* Exercise instructions: What is the count of lines below that include "literature"? Reply with nothing else.

* Listed records:
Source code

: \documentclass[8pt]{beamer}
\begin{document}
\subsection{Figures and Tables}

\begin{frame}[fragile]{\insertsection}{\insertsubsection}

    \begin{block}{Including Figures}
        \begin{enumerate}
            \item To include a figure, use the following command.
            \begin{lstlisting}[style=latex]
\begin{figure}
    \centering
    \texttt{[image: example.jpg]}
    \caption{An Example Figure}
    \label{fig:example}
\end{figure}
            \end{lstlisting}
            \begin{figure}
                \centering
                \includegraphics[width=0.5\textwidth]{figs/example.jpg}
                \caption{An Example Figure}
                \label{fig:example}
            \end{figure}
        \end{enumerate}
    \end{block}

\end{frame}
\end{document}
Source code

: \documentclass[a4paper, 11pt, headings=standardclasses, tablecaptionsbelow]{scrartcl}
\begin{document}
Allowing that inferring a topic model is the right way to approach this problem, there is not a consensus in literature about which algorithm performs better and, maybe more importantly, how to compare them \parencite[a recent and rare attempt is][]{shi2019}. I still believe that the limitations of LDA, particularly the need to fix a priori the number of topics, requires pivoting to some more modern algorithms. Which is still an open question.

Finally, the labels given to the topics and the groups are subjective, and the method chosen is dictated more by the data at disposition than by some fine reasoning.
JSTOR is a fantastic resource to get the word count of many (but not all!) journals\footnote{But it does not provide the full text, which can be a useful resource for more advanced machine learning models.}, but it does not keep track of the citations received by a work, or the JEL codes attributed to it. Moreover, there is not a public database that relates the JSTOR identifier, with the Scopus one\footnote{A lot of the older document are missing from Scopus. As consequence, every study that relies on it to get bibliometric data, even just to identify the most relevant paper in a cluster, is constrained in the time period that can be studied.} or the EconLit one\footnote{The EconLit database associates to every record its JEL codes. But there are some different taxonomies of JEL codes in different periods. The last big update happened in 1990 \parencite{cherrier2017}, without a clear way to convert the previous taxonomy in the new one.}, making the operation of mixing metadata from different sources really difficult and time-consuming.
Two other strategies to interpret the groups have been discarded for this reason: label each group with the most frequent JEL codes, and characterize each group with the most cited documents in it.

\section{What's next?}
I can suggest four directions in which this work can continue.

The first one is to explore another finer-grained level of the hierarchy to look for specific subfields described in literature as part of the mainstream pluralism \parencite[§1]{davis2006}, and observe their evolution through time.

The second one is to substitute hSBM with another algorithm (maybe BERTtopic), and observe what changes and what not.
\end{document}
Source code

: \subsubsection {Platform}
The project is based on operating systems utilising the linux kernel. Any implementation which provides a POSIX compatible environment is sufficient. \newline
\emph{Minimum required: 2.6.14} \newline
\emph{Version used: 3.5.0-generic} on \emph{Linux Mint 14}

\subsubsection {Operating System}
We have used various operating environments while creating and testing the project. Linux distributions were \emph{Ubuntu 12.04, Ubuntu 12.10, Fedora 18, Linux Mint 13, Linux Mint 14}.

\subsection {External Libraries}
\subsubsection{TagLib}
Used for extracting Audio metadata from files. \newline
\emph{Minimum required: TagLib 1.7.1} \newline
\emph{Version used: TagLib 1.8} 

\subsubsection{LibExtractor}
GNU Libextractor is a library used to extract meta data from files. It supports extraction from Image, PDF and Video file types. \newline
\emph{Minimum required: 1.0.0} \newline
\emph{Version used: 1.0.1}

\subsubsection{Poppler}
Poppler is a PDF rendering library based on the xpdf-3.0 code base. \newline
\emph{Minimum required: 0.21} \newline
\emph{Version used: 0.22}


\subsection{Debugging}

* Task output: 2